The surveying rod is little more than a yardstick. Actually it's quite a bit more than a yardstick, as they're typically 3 yards or more long. To ensure they don't wear down with use, wooden surveying rods will have metal endcaps to protect them. The surveying rod itself will be marked off in feet and hundredths of a foot (rather than the less-precise inches). Typically this is done with large numbers at the foot marks and ten smaller numbers at each tenth of a foot. Five black and white lines then divide each tenth of a foot into ten sections, the dividing lines between black and white stripes marking the hundredths of a foot.


The first elevation to take should be the reference point, or the elevation reference mark if taking absolute elevations. The rodman will put the surveying rod on the point to be measured and hold it plumb (this can be verified from the theodolite with the vertical crosshair in the scope). The surveyor will then look through the scope to see where the crosshairs line up on the rod. Since the rod measures in hundredths of a foot, the scope magnifies the view for precision at a distance. A guide built in to the top of the theodolite can help the surveyor roughly line up the scope with the rod to make it easier to find when looking through the scope.

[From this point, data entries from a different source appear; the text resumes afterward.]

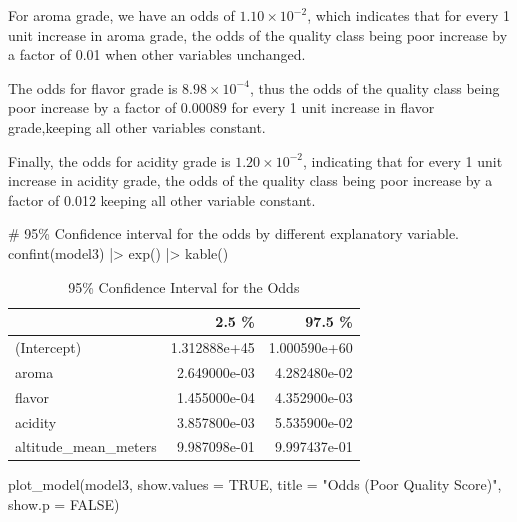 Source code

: \documentclass[
  letterpaper,
  DIV=11,
  numbers=noendperiod]{scrartcl}
\newenvironment{Shaded}{\begin{snugshade}}{\end{snugshade}}
\newcommand{\AttributeTok}[1]{\textcolor[rgb]{0.40,0.45,0.13}{#1}}
\newcommand{\CommentTok}[1]{\textcolor[rgb]{0.37,0.37,0.37}{#1}}
\newcommand{\ConstantTok}[1]{\textcolor[rgb]{0.56,0.35,0.01}{#1}}
\newcommand{\FunctionTok}[1]{\textcolor[rgb]{0.28,0.35,0.67}{#1}}
\newcommand{\NormalTok}[1]{\textcolor[rgb]{0.00,0.23,0.31}{#1}}
\newcommand{\SpecialCharTok}[1]{\textcolor[rgb]{0.37,0.37,0.37}{#1}}
\newcommand{\StringTok}[1]{\textcolor[rgb]{0.13,0.47,0.30}{#1}}
\begin{document}
For aroma grade, we have an odds of \(1.10\times10^{-2}\), which
indicates that for every 1 unit increase in aroma grade, the odds of the
quality class being poor increase by a factor of 0.01 when other
variables unchanged.

The odds for flavor grade is \(8.98\times10^{-4}\), thus the odds of the
quality class being poor increase by a factor of 0.00089 for every 1
unit increase in flavor grade,keeping all other variables constant.

Finally, the odds for acidity grade is \(1.20\times10^{-2}\), indicating
that for every 1 unit increase in acidity grade, the odds of the quality
class being poor increase by a factor of 0.012 keeping all other
variable constant.

\begin{Shaded}
\begin{Highlighting}[]
\CommentTok{\# 95\% Confidence interval for the odds by different explanatory variable.}
\FunctionTok{confint}\NormalTok{(model3) }\SpecialCharTok{|\textgreater{}}
  \FunctionTok{exp}\NormalTok{() }\SpecialCharTok{|\textgreater{}}
  \FunctionTok{kable}\NormalTok{()}
\end{Highlighting}
\end{Shaded}

\begin{longtable}[]{@{}lrr@{}}

\caption{\label{tbl-oddsCI}95\% Confidence Interval for the Odds}

\tabularnewline

\toprule\noalign{}
& 2.5 \% & 97.5 \% \\
\midrule\noalign{}
\endhead
\bottomrule\noalign{}
\endlastfoot
(Intercept) & 1.312888e+45 & 1.000590e+60 \\
aroma & 2.649000e-03 & 4.282480e-02 \\
flavor & 1.455000e-04 & 4.352900e-03 \\
acidity & 3.857800e-03 & 5.535900e-02 \\
altitude\_mean\_meters & 9.987098e-01 & 9.997437e-01 \\

\end{longtable}

\begin{Shaded}
\begin{Highlighting}[]
\FunctionTok{plot\_model}\NormalTok{(model3, }\AttributeTok{show.values =} \ConstantTok{TRUE}\NormalTok{, }
           \AttributeTok{title =} \StringTok{"Odds (Poor Quality Score)"}\NormalTok{, }\AttributeTok{show.p =} \ConstantTok{FALSE}\NormalTok{)}
\end{Highlighting}
\end{Shaded}
\end{document}
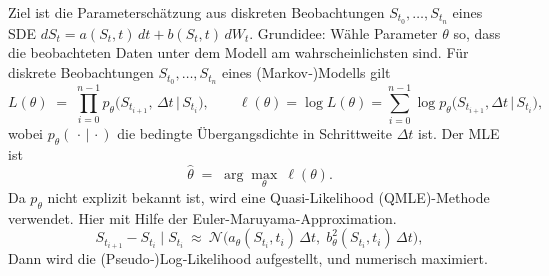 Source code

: \begin{lemma}
Ziel ist die Parameterschätzung aus diskreten Beobachtungen $S_{t_0},\dots,S_{t_n}$ eines SDE
$dS_t=a(S_t,t)\,dt+b(S_t,t)\,dW_t$. Grundidee: Wähle Parameter $\theta$ so, dass die beobachteten Daten unter dem Modell am wahrscheinlichsten sind. Für diskrete Beobachtungen $S_{t_0},\dots,S_{t_n}$ eines (Markov‑)Modells gilt
$$
L(\theta) \;=\; \prod_{i=0}^{n-1} p_\theta\!\big(S_{t_{i+1}},\,\Delta t \,\big|\, S_{t_i}\big), 
\qquad
\ell(\theta)=\log L(\theta)=\sum_{i=0}^{n-1}\log p_\theta\!\big(S_{t_{i+1}},\Delta t \,\big|\, S_{t_i}\big),
$$
wobei $p_\theta(\,\cdot\,|\,\cdot)$ die bedingte Übergangsdichte in Schrittweite $\Delta t$ ist. Der MLE ist
$$
\widehat\theta\;=\;\arg\max_{\theta}\ \ell(\theta).
$$
Da $p_\theta$ nicht explizit bekannt ist, wird eine Quasi-Likelihood (QMLE)-Methode verwendet. Hier mit Hilfe der Euler-Maruyama-Approximation.
$$
S_{t_{i+1}}-S_{t_i}\mid S_{t_i}\ \approx\ \mathcal N\!\big(a_\theta(S_{t_i},t_i)\,\Delta t,\; b_\theta^2(S_{t_i},t_i)\,\Delta t\big),
$$
Dann wird die (Pseudo‑)Log‑Likelihood aufgestellt, und numerisch maximiert.
\end{lemma}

The surveyor will then note the measurement the crosshairs line up with on the surveying rod. If the theodolite happens to be on ground that is level with the reference point, it will typically measure about 4-5 feet, depending on how tall the tripod is. This is the most critical measurement in the survey, as all the other measurements will be referenced relative to it.

Once the reference mark has been identified, the rodman will move the surveying rod to the various points around the site that need elevation checks (these points will have been identified and marked ahead of time). If the survey is being done to level a spot for a house foundation, these points will be the corners of the foundation, and probably also a point on the street to ensure that the elevation of the house meets the minimum building code requirements for height above street level. This ensures the house will not flood easily and that the sewage lines will drain properly.

Sometimes the elevation reference mark is too far away from the surveying site to shoot accurately. In this case, one or more new reference points must be identified between the reference mark and the site. Once a point closer to the site has been identified and measured, the surveying site can be measured relative to that reference mark. An experienced and careful surveyor can take multiple new reference points without losing accuracy.


To provide an example, let's assume that the foundation must be 1 foot above street level, and that the reference mark used shoots at 5.00 feet on the surveying rod. The rodman then goes to the street and the surveyor shoots street level at 7.00 feet. This means that the street is 2 feet lower than the reference point, because the surveying rod is down lower, so the theodolite will shoot a higher number. Since the foundation must be 1 foot higher than street level, we need it to be at 6.00 feet. The rodman then goes around to the four corners of the house and the surveyor shoots them at 6.10, 5.80, 5.75, and 5.25 feet.

Obviously if a foundation were to be poured on the ground as it is, it would not be level and all your pens would roll off of your desk. So markers need to be set near each corner and adjusted so that they sit at our desired 6.00 foot level. Unfortunately the 6.10 corner is 10 hundredths of a foot too high, so we need to dig out the ground here before setting the marker. Once the markers are set at the appropriate elevations, string can be stretched tightly between the markers. The string level designates the top of the foundation, providing a reference to grade and level the dirt the foundation will sit on. If the measurements were taken carefully and accurately, the finished foundation will provide a stable, level surface to build the house.